Doing on-board word/phrase detection


#1

Was wondering if it would be possible to use the Matrix Creator to have an always-listening device that responds to a wake-up word or phrase. If so what parts of the Matrix Creator could I take advantage of?


#2

I have been looking into this a well. I am having trouble finding an open-source hardware or software solution for a low-power voice trigger for battery powered IoT devices/bots/toys.

The Sensory software looks great because it can be loaded on to many ICs and DSPs and has a ton of features but it’s proprietary.

I’ve tried searching github but can’t seem to find anything close to the Sensory software.

I would really like to figure this out also…anyone?

Sensory Software


ICs Using Sensory
http://www.bdti.com/InsideDSP/2013/04/11/Sensory *** good info here ***
http://iotdesign.embedded-computing.com/2783-voice-powered-internet-of-things/
http://ip.cadence.com/news/406/330/Tensilica-Introduces-the-Smallest-Lowest-Power-DSP-IP-Core-For-Always-Listening-Voice-Trigger-and-Voice-Recognition

Quantimetrica
http://www.quantimetrica.com/page_about1.html
http://quantimetrica.com/files/97177664.pdf
http://www.quantimetrica.com/files/brochure.pdf?

DSP Group

BelaSigna R281

Rubidium
http://www.rubidium.com/always-on-voice-trigger/


#3

I found a pretty neat library that uses deep neural networks so there is some training involved but it’s on github and free to try.

https://snowboy.kitt.ai


#4

Thanks for the link.
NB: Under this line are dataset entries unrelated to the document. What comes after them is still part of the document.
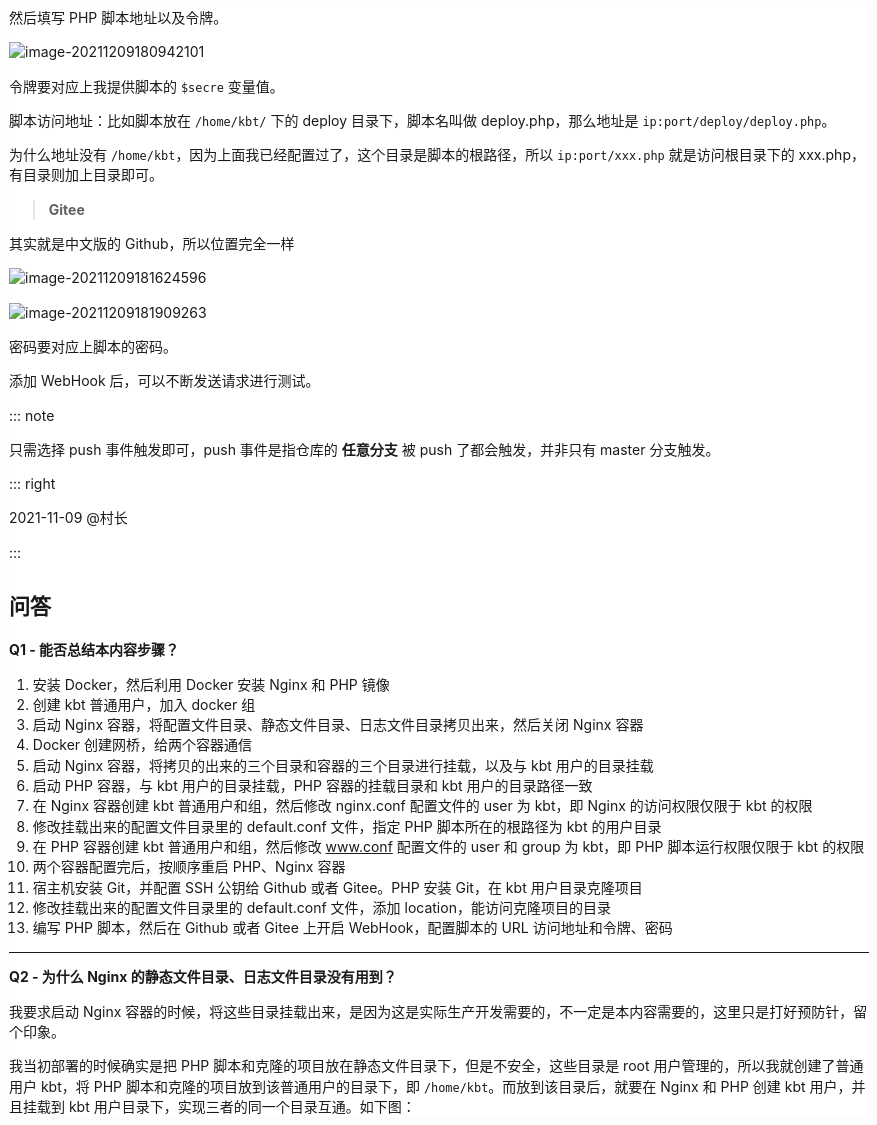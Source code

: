 然后填写 PHP 脚本地址以及令牌。

![image-20211209180942101](https://cdn.jsdelivr.net/gh/Kele-Bingtang/static/img/%E5%85%B3%E4%BA%8E/%E5%85%B3%E4%BA%8E%E6%9C%AC%E7%AB%99/20211209181011.png)

令牌要对应上我提供脚本的 `$secre` 变量值。

脚本访问地址：比如脚本放在 `/home/kbt/` 下的 deploy 目录下，脚本名叫做 deploy.php，那么地址是 `ip:port/deploy/deploy.php`。

为什么地址没有 `/home/kbt`，因为上面我已经配置过了，这个目录是脚本的根路径，所以 `ip:port/xxx.php` 就是访问根目录下的 xxx.php，有目录则加上目录即可。

> **Gitee**

其实就是中文版的 Github，所以位置完全一样

![image-20211209181624596](https://cdn.jsdelivr.net/gh/Kele-Bingtang/static/img/%E5%85%B3%E4%BA%8E/%E5%85%B3%E4%BA%8E%E6%9C%AC%E7%AB%99/20211209181628.png)

![image-20211209181909263](https://cdn.jsdelivr.net/gh/Kele-Bingtang/static/img/%E5%85%B3%E4%BA%8E/%E5%85%B3%E4%BA%8E%E6%9C%AC%E7%AB%99/20211209181915.png)

密码要对应上脚本的密码。

添加 WebHook 后，可以不断发送请求进行测试。

::: note

只需选择 push 事件触发即可，push 事件是指仓库的 **任意分支** 被 push 了都会触发，并非只有 master 分支触发。

::: right

2021-11-09 @村长

:::

## 问答

**Q1 - 能否总结本内容步骤？**

1. 安装 Docker，然后利用 Docker 安装 Nginx 和 PHP 镜像
2. 创建 kbt 普通用户，加入 docker 组
3. 启动 Nginx 容器，将配置文件目录、静态文件目录、日志文件目录拷贝出来，然后关闭 Nginx 容器
4. Docker 创建网桥，给两个容器通信
5. 启动 Nginx 容器，将拷贝的出来的三个目录和容器的三个目录进行挂载，以及与 kbt 用户的目录挂载
6. 启动 PHP 容器，与 kbt 用户的目录挂载，PHP 容器的挂载目录和 kbt 用户的目录路径一致
7. 在 Nginx 容器创建 kbt 普通用户和组，然后修改 nginx.conf 配置文件的 user 为 kbt，即 Nginx 的访问权限仅限于 kbt 的权限
8. 修改挂载出来的配置文件目录里的 default.conf 文件，指定 PHP 脚本所在的根路径为 kbt 的用户目录
9. 在 PHP 容器创建 kbt 普通用户和组，然后修改 www.conf 配置文件的 user 和 group 为 kbt，即 PHP 脚本运行权限仅限于 kbt 的权限
10. 两个容器配置完后，按顺序重启 PHP、Nginx 容器
11. 宿主机安装 Git，并配置 SSH 公钥给 Github 或者 Gitee。PHP 安装 Git，在 kbt 用户目录克隆项目
12. 修改挂载出来的配置文件目录里的 default.conf 文件，添加 location，能访问克隆项目的目录
12. 编写 PHP 脚本，然后在 Github 或者 Gitee 上开启 WebHook，配置脚本的 URL 访问地址和令牌、密码


------

**Q2 - 为什么 Nginx 的静态文件目录、日志文件目录没有用到？**

我要求启动 Nginx 容器的时候，将这些目录挂载出来，是因为这是实际生产开发需要的，不一定是本内容需要的，这里只是打好预防针，留个印象。

我当初部署的时候确实是把 PHP 脚本和克隆的项目放在静态文件目录下，但是不安全，这些目录是 root 用户管理的，所以我就创建了普通用户 kbt，将 PHP 脚本和克隆的项目放到该普通用户的目录下，即 `/home/kbt`。而放到该目录后，就要在 Nginx 和 PHP 创建 kbt 用户，并且挂载到 kbt 用户目录下，实现三者的同一个目录互通。如下图：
That’s exactly what I was looking for.


#5

Great work. Let us know what you come up with! - Team MATRIX


#6

@ben @sysctl not sure if you’re looking to stream out and get a response back, vs. a localized word/phrase detection. For cloud-based solution you can also go with the following to do the “always listening” portion. These respond with intents which can then parsed for keywords.

Wit.ai Speech API
Google Speech API

For the localized keyword-detection, it looks like snowboy.kitt.ai has a universal model to start so you don’t need to train your own. The personalized model is more forward a user-tailored model based on the documentation <-- if the recording device is the listening device, you’ll get better results in the case of a personalized model.

Notes from snowboy.kitt.ai:

Models with suffix pmdl are personal models, and they are supposed to only work well for the person who provides the audio samples. If you are looking for a model that works well for everyone, please use the universal model (with suffix umdl).
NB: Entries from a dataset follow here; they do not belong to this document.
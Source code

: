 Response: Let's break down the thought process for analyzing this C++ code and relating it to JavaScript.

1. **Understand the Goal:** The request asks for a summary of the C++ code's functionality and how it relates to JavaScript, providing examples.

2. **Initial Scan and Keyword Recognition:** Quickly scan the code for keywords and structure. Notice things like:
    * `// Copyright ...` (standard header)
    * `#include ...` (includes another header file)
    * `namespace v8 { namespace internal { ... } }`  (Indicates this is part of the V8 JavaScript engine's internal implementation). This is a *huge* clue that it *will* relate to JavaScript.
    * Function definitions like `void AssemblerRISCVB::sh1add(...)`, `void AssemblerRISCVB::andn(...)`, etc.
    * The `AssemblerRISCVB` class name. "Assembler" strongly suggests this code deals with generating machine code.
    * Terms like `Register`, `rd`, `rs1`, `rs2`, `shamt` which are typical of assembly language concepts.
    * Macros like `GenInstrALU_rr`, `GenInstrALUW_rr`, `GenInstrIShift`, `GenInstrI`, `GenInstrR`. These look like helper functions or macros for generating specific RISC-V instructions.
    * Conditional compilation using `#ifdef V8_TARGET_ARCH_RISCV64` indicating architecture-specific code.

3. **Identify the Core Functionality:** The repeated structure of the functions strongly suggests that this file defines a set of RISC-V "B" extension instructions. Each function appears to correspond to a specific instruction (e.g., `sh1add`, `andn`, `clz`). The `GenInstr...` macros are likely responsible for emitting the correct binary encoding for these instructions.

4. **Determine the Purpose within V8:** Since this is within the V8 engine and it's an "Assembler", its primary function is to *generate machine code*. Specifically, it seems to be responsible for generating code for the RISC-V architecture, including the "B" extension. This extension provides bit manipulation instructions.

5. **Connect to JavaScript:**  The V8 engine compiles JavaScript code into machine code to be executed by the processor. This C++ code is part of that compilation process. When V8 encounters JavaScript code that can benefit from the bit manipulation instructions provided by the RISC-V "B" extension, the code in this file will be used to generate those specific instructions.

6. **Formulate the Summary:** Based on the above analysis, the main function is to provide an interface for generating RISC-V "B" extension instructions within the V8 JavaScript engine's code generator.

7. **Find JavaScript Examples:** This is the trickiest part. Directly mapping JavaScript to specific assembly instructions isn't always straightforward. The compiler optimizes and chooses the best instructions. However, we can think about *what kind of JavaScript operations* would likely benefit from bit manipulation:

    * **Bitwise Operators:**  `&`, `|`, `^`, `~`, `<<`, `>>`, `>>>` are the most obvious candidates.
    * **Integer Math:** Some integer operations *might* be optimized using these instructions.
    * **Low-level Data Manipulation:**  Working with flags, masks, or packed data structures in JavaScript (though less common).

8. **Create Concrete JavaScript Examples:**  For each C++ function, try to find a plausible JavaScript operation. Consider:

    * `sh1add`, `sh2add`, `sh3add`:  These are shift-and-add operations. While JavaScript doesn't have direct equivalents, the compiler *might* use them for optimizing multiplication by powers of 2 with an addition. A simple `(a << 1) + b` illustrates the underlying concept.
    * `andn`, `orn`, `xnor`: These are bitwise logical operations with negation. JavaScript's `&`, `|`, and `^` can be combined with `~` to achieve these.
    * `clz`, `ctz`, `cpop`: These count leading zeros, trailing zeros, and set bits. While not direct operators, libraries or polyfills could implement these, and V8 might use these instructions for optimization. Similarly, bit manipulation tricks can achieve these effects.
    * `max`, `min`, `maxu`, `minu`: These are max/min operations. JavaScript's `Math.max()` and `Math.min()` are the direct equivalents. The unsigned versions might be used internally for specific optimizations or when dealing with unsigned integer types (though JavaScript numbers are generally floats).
Hope this helps a bit more. Please let us know how it goes!


#7

Hi,

I have just received my Matrix Creator.
I work on a similar project.
I was believed that the mics will be recognized by the Pi3 as an audio record / input device on the alsamixerr so i will be able to use it with any programs.

You can have a look on this project who ha already implemented Snowboy https://github.com/alexylem/jarvis/wiki
It’s in french but the guy speak English and the interface and settings have been built in English. It handles Google, Bing, snowboy, espeak, pico, … It works pretty good but needs good microphone support for Pi to handle ambiance sound,(TV, news channel,…) So it should be able to know when the user finish to say his command
For the moment i have just tried micarray_recorder demo to “listen” the sound quality which is pretty good.
I compared with alexa demo with matrix creator so i suppose that it’s possibe combine the 8 mics to one wav file instead of 8 seperate raw files?
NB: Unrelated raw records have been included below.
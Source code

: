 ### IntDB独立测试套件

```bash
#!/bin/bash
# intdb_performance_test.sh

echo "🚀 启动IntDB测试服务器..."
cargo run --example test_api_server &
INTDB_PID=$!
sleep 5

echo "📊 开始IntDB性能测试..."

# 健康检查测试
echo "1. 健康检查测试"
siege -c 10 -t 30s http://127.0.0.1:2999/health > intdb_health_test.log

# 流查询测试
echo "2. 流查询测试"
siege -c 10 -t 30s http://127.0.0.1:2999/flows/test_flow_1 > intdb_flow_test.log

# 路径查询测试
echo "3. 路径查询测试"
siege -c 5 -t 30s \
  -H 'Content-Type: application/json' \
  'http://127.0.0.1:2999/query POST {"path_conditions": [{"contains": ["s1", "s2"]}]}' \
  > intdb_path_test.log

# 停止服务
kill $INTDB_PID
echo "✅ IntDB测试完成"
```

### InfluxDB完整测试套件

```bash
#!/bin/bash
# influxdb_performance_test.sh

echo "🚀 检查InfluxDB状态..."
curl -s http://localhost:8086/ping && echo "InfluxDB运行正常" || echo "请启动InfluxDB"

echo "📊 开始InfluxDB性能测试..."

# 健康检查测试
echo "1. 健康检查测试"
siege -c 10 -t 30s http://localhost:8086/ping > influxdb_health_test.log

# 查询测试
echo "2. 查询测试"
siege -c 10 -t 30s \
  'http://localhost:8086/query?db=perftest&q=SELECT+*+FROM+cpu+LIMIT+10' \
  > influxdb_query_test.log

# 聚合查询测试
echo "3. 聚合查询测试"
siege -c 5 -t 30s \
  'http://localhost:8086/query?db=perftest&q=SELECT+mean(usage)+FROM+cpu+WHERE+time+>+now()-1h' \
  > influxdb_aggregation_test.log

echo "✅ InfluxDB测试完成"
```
@ben and @sysctl can we combine our efforts to make it work?
A always listening system to catch the hotword then to tell a command for home automation, questions, …

Looking forward to play with mic through JavaScript instead of C++… for the moment i didn’t see any examples to access to mic layer through py or js… there is?

Thanks a lot… hope i can contribute for Matrix Creator


#8

Snowboy is a good place to start for “wake word” detection


#9

I’ve been trying to think of how Snowboy can be used here. As Snowboy uses portaudio we would most probably require an alsa driver for the 8 mics. Does anyone have any advice regarding how we can go about doing this? How can we make use of the SPI interface to work with Alsa? Is there a better way?


#10

Fully agree. It should be natively recognized by alsa. It seems that the project Respeaker will be able to handle that.
Hope It will be the same for the Matrix Creator


#11

Hi @LengZai,

We are testing some options for on-board word/phrase detection. Here is an example using Pocketsphinx. To test it you can go to https://github.com/matrix-io/matrix-creator-hal/tree/av/pocketsphinx_demo/demos.
Check out the example working ! https://youtu.be/30jzyISQrNE.

Give us your thoughts about this and share your projects too!.

Yoel


#12

I was hoping for something like this as well. Snowboy seems pretty perfect for on-device keyword recognition.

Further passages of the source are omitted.